David Michael Hurst Jr. is an American attorney who served as the United States attorney for the United States District Court for the Southern District of Mississippi from 2017 to 2021. Prior to assuming that role, he was the director of the Mississippi Justice Institute and general counsel for the Mississippi Center for Public Policy. Hurst Jr. previously served as an assistant United States attorney in the Southern District of Mississippi, as legislative director and counsel to Congressman Chip Pickering, and as counsel to the Constitution Subcommittee of the United States House Committee on the Judiciary.

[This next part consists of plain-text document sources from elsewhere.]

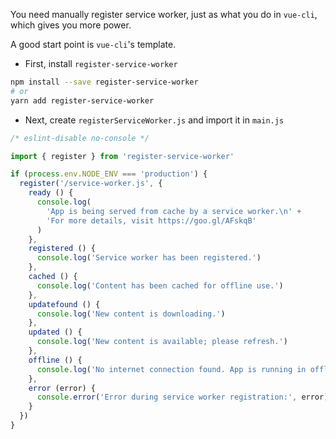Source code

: You need manually register service worker, just as what you do in `vue-cli`, which gives you more power.

A good start point is `vue-cli`'s template.

- First, install `register-service-worker`

```bash
npm install --save register-service-worker
# or
yarn add register-service-worker
```

- Next, create `registerServiceWorker.js` and import it in `main.js`

```js
/* eslint-disable no-console */

import { register } from 'register-service-worker'

if (process.env.NODE_ENV === 'production') {
  register('/service-worker.js', {
    ready () {
      console.log(
        'App is being served from cache by a service worker.\n' +
        'For more details, visit https://goo.gl/AFskqB'
      )
    },
    registered () {
      console.log('Service worker has been registered.')
    },
    cached () {
      console.log('Content has been cached for offline use.')
    },
    updatefound () {
      console.log('New content is downloading.')
    },
    updated () {
      console.log('New content is available; please refresh.')
    },
    offline () {
      console.log('No internet connection found. App is running in offline mode.')
    },
    error (error) {
      console.error('Error during service worker registration:', error)
    }
  })
}
```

Hurst ran for Attorney General of Mississippi in 2015, losing to Democratic incumbent Jim Hood.

In May 2019, the Jackson, Mississippi, city council awarded a resolution to Hurst due to Hurst's role in apprehending the murderer of Brittany Green, who was shot to death at a gas station.

In August 2019, Hurst announced immigration raids in Mississippi which he said were "the largest single state immigration enforcement operation in our nation's history." The workers faced charges including illegal reentry, misuse of Social Security numbers, impersonation of U.S. citizens, and other identity crimes.

On January 7, 2021, Hurst announced his resignation, effective January 19, 2021.

References

External links
 Biography at U.S. Department of Justice

Living people
21st-century American lawyers
Assistant United States Attorneys
East Central Community College alumni
George Washington University Law School alumni
Millsaps College alumni
Mississippi lawyers
Mississippi Republicans
People from Hickory, Mississippi
United States Attorneys for the Southern District of Mississippi
Year of birth missing (living people)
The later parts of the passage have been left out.